Diskriminierungsgrund

Ethnische Zugehörigkeit

Diskriminierungstatbestand

Einlassverweigerung in Diskothek

Text

Senat III der Gleichbehandlungskommission

Prüfungsergebnis gemäß § 12 GBK/GAW-Gesetz

Der Senat III der Gleichbehandlungskommission (GBK) beim Bundeskanzleramt gelangte am 17. Jänner 2018 über den am 27. März 2017 eingelangten Antrag von Herrn A (in der Folge „Antragsteller“), betreffend die Überprüfung einer unmittelbaren Diskriminierung aufgrund der ethnischen Zugehörigkeit beim Zugang zu und der Versorgung mit Gütern und Dienstleistungen, die der Öffentlichkeit zur Verfügung stehen, durch die Antragsgegnerin

X GmbH &Co KG

gemäß § 31 Abs. 1 iVm § 32 Abs. 1 Gleichbehandlungsgesetz (in der Folge GlBG; idF BGBl. I Nr. 34/2015) nach Durchführung eines Verfahrens gemäß § 12 GBK/GAW-Gesetz (idF BGBl. I Nr. 107/2013) iVm § 11 Gleichbehandlungskommissions-GO (idF BGBl. II Nr. 275/2013) zur Auffassung, dass

durch die Antragsgegnerin eine unmittelbare Diskriminierung des Antragstellers aufgrund seiner ethnischen Herkunft gemäß § 32 Abs. 1 GlBG vorliegt.

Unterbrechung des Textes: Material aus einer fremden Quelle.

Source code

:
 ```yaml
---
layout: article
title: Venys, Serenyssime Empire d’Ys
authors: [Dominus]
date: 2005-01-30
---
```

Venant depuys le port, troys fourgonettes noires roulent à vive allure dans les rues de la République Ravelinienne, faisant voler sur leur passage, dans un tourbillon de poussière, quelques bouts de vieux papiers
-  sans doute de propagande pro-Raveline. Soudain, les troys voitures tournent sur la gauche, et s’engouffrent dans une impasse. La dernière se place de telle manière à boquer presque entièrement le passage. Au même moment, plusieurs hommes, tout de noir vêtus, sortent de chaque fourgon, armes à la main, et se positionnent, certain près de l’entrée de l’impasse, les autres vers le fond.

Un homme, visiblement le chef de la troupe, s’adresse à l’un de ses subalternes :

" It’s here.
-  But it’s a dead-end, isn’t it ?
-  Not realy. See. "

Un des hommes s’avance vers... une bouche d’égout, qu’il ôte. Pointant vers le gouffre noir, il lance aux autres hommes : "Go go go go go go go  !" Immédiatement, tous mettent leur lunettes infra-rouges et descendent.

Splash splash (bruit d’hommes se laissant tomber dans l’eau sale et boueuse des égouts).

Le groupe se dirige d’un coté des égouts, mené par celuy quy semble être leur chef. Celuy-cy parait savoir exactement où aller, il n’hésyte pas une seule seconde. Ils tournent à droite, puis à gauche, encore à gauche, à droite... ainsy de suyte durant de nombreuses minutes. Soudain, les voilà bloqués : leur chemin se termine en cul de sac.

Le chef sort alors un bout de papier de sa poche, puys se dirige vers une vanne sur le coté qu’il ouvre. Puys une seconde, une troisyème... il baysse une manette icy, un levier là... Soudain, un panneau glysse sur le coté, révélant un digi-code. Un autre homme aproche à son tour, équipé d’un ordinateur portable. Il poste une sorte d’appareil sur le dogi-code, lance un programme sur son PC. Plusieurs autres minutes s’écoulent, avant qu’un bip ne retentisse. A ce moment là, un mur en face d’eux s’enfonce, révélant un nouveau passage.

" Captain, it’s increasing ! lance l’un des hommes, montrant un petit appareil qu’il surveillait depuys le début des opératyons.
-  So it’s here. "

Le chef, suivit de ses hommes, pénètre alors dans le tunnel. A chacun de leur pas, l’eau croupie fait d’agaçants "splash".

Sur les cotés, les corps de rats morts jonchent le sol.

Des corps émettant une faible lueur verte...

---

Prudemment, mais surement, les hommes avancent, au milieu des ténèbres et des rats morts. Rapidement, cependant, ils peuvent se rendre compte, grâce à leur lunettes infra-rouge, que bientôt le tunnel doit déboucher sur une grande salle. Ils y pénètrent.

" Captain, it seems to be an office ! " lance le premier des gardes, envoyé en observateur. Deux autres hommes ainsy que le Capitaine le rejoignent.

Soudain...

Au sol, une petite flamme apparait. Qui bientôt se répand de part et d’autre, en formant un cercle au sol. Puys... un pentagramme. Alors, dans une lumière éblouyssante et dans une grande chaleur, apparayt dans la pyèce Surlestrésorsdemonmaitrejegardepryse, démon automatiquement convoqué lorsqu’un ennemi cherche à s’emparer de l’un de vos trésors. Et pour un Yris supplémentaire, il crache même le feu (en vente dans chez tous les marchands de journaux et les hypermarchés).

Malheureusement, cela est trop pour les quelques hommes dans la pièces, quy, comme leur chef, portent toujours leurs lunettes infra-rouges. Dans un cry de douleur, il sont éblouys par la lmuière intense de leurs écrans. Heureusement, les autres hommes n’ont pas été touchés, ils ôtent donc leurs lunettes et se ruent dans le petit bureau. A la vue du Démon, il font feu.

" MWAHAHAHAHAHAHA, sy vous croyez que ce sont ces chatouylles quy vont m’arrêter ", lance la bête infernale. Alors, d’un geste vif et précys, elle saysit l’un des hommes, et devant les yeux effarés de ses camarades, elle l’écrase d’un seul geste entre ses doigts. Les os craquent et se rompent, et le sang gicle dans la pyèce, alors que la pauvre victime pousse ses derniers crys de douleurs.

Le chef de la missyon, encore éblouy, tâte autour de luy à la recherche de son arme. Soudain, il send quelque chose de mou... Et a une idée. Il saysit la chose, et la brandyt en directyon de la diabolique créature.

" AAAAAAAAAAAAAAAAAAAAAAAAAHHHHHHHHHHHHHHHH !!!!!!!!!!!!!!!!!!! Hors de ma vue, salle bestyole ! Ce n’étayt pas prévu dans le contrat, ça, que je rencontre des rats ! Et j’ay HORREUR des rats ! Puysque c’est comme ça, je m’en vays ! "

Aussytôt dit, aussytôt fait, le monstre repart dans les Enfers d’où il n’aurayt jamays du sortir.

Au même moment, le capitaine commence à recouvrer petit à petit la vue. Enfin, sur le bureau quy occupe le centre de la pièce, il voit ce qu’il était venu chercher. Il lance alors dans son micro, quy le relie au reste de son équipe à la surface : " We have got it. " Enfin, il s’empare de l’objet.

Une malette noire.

Der Sachverhalt stellte sich laut Antrag im Wesentlichen wie folgt dar:

Am … gegen … Uhr habe der Antragsteller mit fünf Freunden das Lokal der Antragsgegnerin besuchen wollen. Beim Eingang seien alle seine Freunde ohne weiteres eingelassen worden. Beim Antragsteller jedoch sei eine Ausweiskontrolle vorgenommen worden.

Nachdem der Türsteher den Ausweis (Führerschein) des Antragstellers mit seinem Namen und seinem Geburtsort (… – Rumänien) gesehen habe, habe dieser ihm den Zutritt verweigert. Auf die Frage, warum dem Antragsteller der Einlass verweigert werde, habe der Türsteher geantwortet, dass er aufgrund der privaten Hausordnung nicht gezwungen sei, ihn einzulassen.

Von der Antragsgegnerin langte zu den Vorwürfen am … im Wesentlichen folgende Stellungnahme bei Senat III ein.

Die Antragsgegnerin halte fest, dass sie sich von jeglicher Form ausländerfeindlichen Verhaltens distanziere. Richtig sei, dass die Türsteher der Antragsgegnerin dazu verpflichtet seien, Personen unter gewissen Umständen abzuweisen. Dies jedoch nicht vor dem Hintergrund einer allfälligen ethnischen Zugehörigkeit, sondern aus Gründen der öffentlichen Sicherheit.

In der Sitzung der GBK am … wurden der Antragsteller und Herr Y als Auskunftspersonen befragt:

Der Antragsteller erläuterte in seiner Befragung im Wesentlichen, dass er an jenem Abend ein weißes Hemd und eine Lederjacke angehabt habe und nicht betrunken gewesen sei. Er sei mit ca. 10 Freunden als Vorletzter in der Schlange vor dem Eingang gestanden. Alle seine Freunde seien ohne Probleme eingelassen worden. Es sei alles höflich vonstatten gegangen und es habe von keiner Seite Beleidigungen gegeben.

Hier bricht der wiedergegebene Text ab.